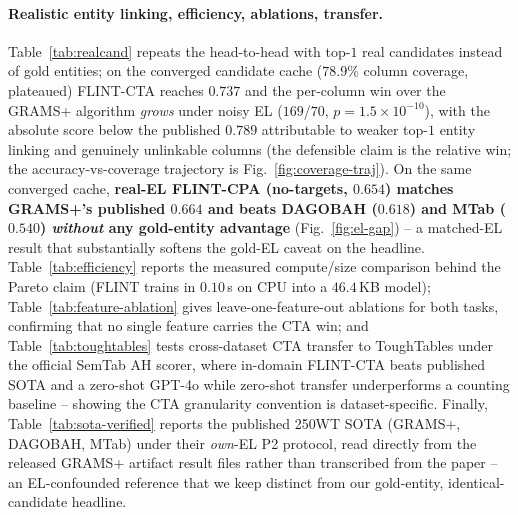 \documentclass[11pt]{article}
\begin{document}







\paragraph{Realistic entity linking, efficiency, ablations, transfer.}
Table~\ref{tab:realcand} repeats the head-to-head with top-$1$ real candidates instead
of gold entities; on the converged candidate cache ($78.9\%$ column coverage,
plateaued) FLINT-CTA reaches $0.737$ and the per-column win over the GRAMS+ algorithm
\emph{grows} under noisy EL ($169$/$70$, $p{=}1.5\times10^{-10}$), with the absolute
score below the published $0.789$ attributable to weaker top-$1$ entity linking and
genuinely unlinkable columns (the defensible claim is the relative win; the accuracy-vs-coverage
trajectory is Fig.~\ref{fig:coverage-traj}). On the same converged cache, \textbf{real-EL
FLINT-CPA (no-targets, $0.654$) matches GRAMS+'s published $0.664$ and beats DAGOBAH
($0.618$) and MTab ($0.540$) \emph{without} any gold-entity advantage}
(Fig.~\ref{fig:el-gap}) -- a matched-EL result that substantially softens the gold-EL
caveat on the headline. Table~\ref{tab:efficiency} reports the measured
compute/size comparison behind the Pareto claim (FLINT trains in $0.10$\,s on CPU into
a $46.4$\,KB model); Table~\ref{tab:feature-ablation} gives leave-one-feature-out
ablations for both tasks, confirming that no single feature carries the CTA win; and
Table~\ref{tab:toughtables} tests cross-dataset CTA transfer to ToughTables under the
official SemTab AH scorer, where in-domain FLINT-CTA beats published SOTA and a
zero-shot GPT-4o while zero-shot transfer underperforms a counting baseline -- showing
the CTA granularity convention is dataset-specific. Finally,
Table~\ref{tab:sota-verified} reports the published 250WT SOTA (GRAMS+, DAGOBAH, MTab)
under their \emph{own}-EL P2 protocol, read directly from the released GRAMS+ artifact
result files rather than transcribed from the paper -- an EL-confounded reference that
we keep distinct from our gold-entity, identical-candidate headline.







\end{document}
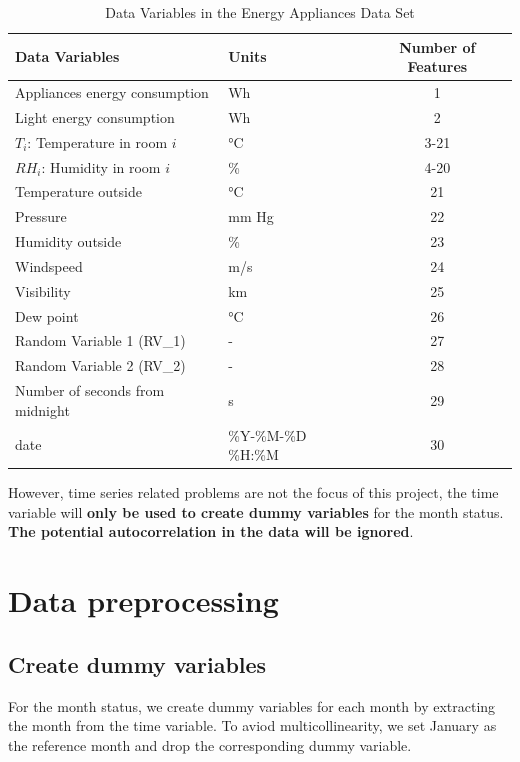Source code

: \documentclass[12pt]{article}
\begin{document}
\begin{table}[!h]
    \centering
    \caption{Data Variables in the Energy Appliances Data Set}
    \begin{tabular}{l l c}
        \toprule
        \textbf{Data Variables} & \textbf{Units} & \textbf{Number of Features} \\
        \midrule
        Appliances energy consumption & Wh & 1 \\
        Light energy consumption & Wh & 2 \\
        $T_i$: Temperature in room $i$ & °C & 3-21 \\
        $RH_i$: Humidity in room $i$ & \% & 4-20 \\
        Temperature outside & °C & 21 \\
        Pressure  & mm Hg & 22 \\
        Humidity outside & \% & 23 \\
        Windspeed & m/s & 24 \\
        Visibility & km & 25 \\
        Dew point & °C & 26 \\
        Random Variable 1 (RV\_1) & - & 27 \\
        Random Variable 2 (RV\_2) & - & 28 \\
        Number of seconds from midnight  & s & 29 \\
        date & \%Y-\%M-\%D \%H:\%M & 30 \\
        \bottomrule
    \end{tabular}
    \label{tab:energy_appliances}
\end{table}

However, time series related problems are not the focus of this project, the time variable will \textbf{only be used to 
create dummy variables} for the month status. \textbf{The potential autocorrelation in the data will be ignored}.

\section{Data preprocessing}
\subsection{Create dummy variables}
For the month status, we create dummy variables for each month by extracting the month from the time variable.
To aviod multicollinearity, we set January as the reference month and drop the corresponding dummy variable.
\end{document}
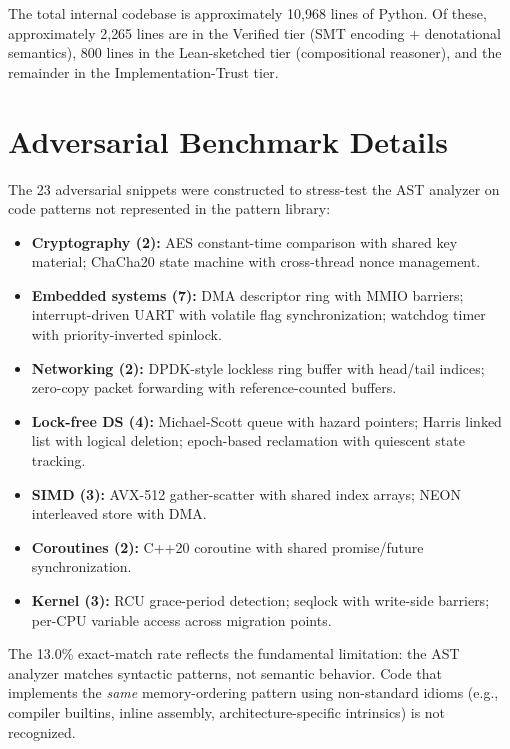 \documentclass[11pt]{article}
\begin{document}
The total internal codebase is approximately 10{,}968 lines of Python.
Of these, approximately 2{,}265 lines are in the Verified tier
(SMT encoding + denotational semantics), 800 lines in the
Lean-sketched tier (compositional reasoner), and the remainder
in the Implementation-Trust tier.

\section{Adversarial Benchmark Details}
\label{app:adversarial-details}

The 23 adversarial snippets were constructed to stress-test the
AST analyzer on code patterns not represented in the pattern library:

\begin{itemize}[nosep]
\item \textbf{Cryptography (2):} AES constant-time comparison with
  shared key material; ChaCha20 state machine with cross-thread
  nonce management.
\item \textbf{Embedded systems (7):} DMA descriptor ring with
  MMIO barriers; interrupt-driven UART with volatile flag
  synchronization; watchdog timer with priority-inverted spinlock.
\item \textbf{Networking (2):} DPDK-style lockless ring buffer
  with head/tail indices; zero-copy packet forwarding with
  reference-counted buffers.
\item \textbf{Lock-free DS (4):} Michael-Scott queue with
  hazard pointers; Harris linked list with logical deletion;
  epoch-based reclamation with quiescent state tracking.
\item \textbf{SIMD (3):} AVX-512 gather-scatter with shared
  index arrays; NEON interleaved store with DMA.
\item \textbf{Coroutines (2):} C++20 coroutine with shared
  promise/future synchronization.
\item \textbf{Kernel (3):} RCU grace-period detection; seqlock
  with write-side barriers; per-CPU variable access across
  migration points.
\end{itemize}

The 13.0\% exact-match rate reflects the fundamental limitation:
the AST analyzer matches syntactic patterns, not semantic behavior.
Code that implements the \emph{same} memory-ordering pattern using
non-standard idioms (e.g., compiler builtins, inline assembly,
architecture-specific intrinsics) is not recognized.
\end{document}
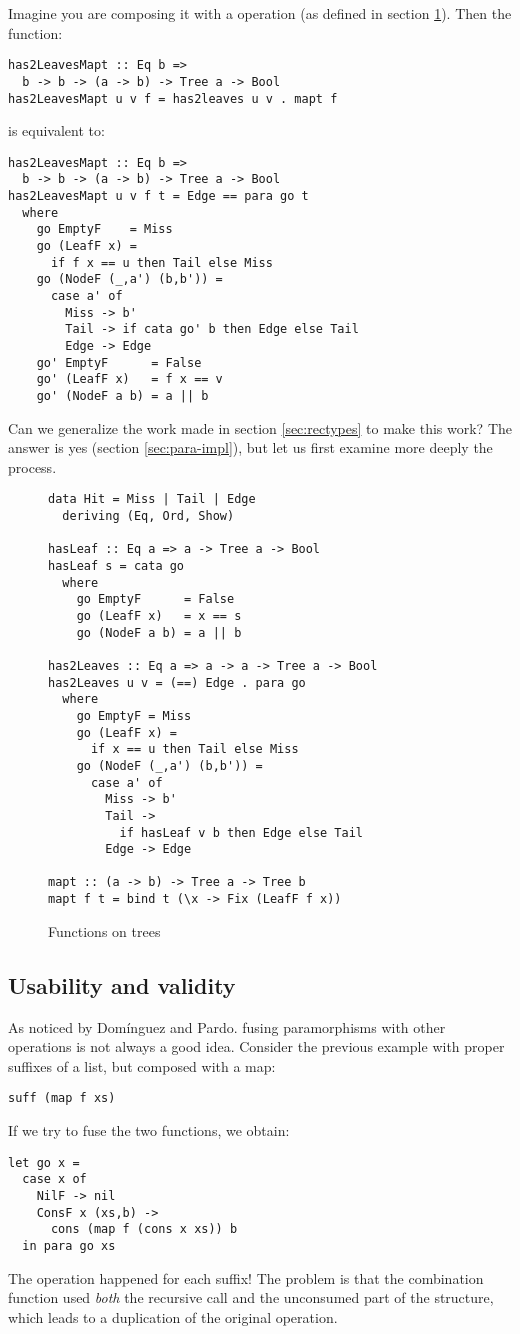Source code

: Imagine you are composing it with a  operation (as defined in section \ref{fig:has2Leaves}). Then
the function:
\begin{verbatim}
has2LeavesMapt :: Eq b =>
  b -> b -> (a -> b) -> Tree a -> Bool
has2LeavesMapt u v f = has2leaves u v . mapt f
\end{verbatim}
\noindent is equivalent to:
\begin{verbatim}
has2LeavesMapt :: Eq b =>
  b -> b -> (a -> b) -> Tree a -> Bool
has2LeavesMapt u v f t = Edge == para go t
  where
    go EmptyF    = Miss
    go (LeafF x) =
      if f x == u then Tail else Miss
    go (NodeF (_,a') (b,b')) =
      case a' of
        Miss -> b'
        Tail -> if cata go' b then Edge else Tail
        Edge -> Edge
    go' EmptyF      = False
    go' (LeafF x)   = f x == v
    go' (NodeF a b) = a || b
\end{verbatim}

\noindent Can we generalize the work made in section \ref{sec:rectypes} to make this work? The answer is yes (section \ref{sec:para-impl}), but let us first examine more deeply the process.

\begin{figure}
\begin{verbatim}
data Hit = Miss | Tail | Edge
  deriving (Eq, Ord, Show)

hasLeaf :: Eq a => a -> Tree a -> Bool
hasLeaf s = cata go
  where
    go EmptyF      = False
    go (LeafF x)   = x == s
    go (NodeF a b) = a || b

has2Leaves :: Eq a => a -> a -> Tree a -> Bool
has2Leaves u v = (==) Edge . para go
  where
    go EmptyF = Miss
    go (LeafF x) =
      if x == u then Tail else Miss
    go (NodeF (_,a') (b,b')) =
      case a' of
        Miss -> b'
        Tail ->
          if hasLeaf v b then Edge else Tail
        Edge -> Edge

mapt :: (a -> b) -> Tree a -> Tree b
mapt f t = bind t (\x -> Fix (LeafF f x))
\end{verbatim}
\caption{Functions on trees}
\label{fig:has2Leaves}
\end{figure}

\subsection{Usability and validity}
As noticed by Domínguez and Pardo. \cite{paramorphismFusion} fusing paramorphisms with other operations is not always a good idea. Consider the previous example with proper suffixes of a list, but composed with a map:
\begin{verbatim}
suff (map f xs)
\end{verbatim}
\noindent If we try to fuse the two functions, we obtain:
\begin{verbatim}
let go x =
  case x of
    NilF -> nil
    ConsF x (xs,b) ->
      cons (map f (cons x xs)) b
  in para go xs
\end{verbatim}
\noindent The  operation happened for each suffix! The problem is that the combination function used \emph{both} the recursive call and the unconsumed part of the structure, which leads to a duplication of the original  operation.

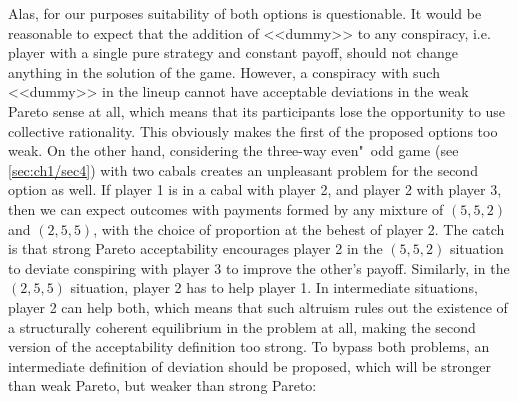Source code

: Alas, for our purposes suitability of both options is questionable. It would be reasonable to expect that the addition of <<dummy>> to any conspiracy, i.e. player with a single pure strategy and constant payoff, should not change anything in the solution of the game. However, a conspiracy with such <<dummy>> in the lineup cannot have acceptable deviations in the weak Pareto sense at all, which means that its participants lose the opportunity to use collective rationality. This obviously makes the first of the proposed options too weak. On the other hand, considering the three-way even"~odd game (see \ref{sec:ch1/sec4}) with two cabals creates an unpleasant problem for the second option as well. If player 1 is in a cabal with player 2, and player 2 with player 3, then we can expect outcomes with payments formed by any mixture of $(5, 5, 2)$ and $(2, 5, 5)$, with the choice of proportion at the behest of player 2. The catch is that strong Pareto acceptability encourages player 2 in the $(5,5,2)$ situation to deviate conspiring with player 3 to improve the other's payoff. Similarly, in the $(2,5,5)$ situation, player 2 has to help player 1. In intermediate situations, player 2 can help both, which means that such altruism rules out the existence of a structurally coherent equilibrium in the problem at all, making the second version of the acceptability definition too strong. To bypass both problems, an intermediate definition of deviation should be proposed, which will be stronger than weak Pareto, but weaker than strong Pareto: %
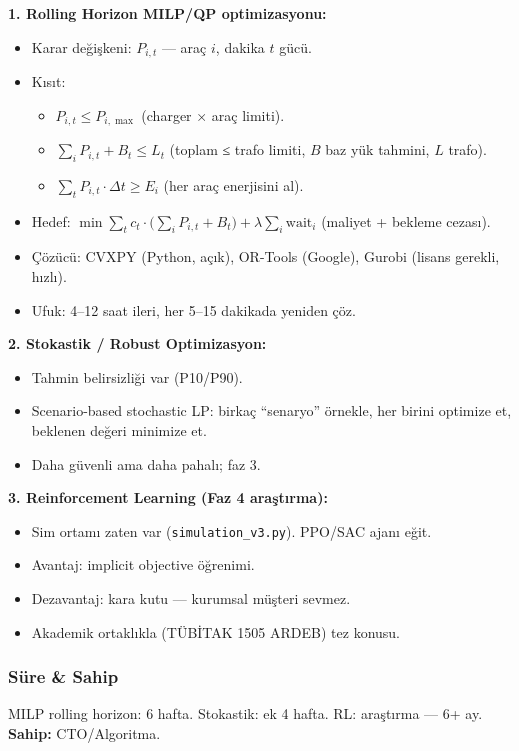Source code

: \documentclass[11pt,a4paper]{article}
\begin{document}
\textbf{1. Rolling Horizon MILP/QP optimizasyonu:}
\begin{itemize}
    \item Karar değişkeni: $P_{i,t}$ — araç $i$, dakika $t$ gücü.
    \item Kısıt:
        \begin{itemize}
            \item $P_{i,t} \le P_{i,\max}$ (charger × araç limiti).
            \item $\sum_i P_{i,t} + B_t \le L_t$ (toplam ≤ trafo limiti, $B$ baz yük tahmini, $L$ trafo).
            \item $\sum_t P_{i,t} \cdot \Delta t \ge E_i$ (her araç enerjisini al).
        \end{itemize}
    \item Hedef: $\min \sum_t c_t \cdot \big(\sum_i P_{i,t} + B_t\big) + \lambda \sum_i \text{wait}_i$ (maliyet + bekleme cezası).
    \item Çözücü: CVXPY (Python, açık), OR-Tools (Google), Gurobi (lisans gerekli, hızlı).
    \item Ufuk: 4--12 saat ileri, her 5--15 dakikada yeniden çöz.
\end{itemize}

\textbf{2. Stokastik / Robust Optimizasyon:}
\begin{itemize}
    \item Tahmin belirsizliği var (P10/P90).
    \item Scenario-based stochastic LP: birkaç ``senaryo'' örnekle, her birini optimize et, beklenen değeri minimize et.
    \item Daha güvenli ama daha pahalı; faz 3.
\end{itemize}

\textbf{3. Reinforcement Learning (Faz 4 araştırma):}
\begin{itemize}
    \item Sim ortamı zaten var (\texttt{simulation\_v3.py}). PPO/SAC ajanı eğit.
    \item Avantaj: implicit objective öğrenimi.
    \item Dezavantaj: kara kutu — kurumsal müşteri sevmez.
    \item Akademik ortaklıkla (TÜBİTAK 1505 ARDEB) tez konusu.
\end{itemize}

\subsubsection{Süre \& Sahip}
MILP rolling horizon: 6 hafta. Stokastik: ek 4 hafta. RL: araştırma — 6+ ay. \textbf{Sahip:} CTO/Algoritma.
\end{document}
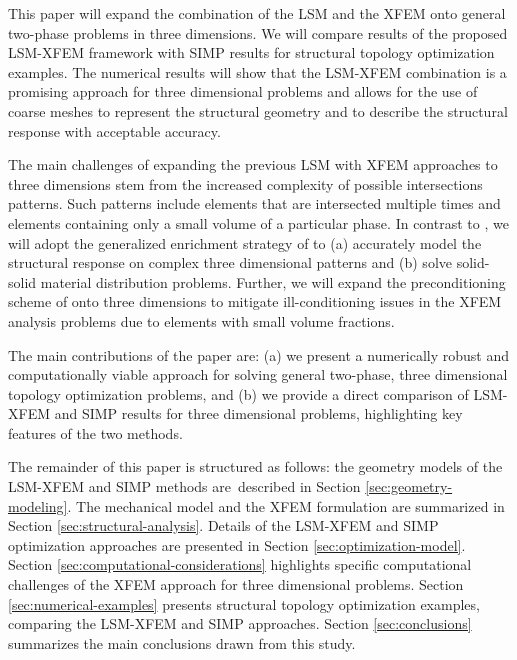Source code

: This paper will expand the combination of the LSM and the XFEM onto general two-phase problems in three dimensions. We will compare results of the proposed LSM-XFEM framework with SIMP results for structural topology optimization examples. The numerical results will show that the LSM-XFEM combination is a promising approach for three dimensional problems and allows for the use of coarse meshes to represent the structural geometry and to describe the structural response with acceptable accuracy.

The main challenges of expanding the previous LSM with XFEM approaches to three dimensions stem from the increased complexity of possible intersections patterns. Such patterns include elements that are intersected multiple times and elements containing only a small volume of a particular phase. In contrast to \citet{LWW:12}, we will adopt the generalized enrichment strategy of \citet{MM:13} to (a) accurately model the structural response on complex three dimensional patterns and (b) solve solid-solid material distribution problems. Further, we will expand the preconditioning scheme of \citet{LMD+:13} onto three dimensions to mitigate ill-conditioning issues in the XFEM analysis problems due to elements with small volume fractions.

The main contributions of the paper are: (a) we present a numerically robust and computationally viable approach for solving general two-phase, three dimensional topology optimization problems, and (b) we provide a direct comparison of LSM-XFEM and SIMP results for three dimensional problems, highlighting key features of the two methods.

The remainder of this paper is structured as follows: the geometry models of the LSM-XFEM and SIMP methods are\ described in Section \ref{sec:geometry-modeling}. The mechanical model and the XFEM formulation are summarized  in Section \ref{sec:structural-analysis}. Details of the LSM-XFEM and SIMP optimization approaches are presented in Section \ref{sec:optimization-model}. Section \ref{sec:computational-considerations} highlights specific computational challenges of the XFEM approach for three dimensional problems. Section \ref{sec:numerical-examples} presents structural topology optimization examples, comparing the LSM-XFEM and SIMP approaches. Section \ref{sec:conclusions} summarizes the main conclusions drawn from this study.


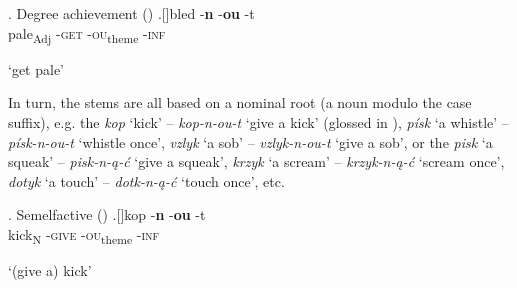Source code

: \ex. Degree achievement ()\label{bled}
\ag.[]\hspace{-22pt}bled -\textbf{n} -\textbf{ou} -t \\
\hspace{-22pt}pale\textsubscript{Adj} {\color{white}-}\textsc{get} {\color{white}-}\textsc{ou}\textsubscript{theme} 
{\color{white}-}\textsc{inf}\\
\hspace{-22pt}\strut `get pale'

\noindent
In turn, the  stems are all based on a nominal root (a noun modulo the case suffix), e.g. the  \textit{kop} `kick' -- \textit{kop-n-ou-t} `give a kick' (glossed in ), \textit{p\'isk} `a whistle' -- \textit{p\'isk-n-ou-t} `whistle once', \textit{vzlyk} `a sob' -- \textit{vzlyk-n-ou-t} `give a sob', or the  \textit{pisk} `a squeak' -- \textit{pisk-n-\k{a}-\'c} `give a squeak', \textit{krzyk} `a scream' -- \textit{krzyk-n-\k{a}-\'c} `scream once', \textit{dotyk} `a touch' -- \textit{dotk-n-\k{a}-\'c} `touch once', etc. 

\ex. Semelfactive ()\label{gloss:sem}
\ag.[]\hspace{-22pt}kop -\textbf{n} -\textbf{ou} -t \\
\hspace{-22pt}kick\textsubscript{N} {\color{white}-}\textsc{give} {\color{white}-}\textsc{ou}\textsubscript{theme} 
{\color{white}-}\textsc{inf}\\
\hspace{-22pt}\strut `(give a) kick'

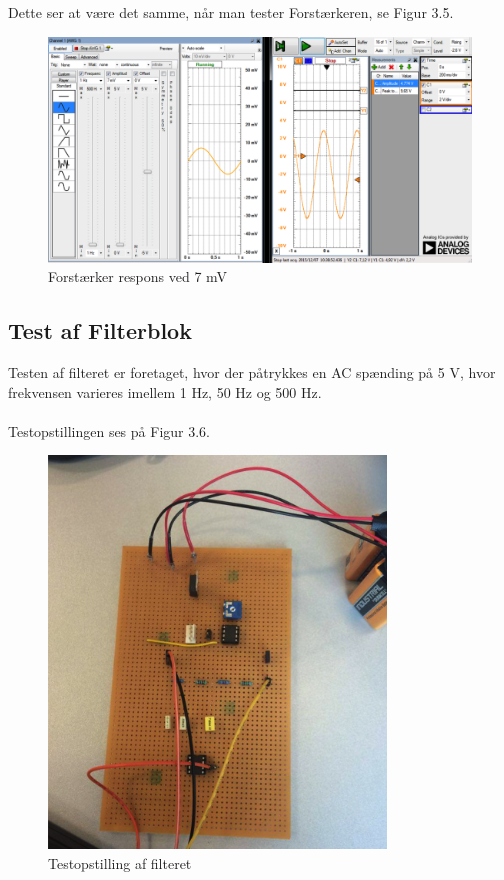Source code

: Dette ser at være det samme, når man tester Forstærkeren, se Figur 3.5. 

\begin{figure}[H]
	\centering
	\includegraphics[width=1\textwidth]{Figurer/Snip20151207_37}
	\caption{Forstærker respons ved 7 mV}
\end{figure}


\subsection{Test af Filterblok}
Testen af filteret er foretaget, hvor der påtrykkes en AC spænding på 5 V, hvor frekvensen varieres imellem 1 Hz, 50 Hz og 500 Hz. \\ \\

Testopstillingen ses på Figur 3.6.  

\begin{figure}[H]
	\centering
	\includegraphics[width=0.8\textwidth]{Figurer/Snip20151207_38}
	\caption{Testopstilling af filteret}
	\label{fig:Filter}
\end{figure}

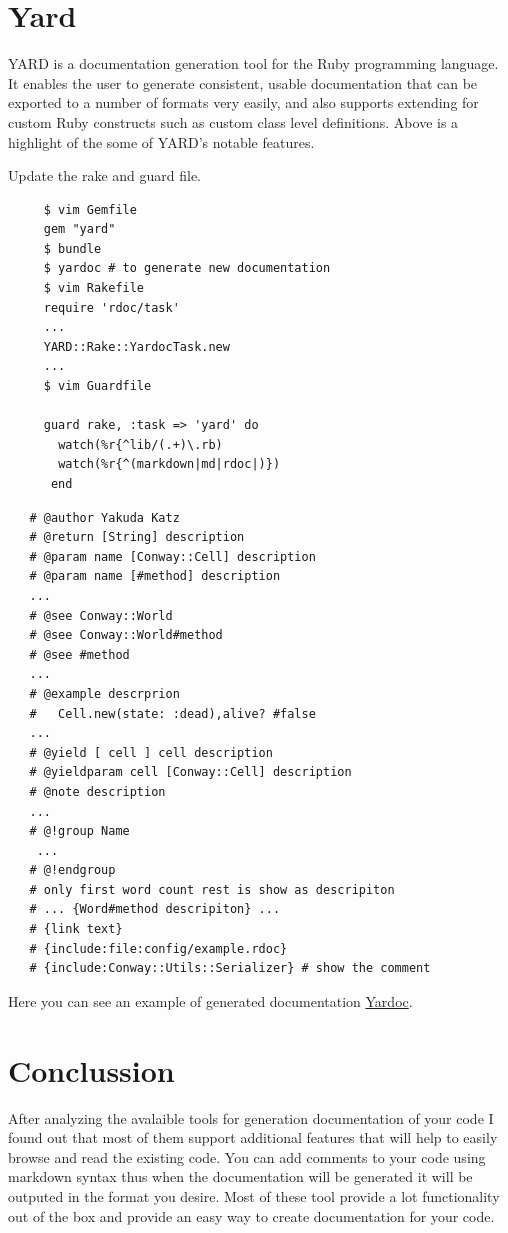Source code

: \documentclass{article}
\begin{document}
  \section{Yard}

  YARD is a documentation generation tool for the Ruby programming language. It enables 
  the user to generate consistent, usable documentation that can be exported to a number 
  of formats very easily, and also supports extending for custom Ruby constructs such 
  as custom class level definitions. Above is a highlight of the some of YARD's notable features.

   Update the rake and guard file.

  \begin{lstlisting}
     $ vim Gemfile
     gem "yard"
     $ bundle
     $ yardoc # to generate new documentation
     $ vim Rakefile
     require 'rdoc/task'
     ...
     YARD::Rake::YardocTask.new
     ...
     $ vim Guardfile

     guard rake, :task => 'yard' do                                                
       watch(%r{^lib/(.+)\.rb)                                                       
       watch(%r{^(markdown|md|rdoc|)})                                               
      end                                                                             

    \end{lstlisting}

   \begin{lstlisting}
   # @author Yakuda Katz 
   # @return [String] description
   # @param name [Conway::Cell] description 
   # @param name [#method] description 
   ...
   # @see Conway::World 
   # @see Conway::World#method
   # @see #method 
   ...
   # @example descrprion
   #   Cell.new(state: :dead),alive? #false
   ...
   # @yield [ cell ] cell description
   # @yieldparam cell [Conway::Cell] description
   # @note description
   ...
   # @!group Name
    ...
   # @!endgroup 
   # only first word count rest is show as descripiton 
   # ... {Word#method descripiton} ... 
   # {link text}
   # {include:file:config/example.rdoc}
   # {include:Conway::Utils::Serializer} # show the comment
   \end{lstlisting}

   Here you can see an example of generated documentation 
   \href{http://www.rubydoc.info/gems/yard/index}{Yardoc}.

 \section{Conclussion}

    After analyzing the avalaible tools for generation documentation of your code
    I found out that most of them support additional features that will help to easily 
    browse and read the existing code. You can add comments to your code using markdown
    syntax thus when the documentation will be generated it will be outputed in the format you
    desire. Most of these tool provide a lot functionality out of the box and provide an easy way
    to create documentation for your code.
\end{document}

Exercise: Go through the listing above and find each line containing the string "your"; copy those lines.

Exercise result:
    After analyzing the avalaible tools for generation documentation of your code
    browse and read the existing code. You can add comments to your code using markdown
    to create documentation for your code.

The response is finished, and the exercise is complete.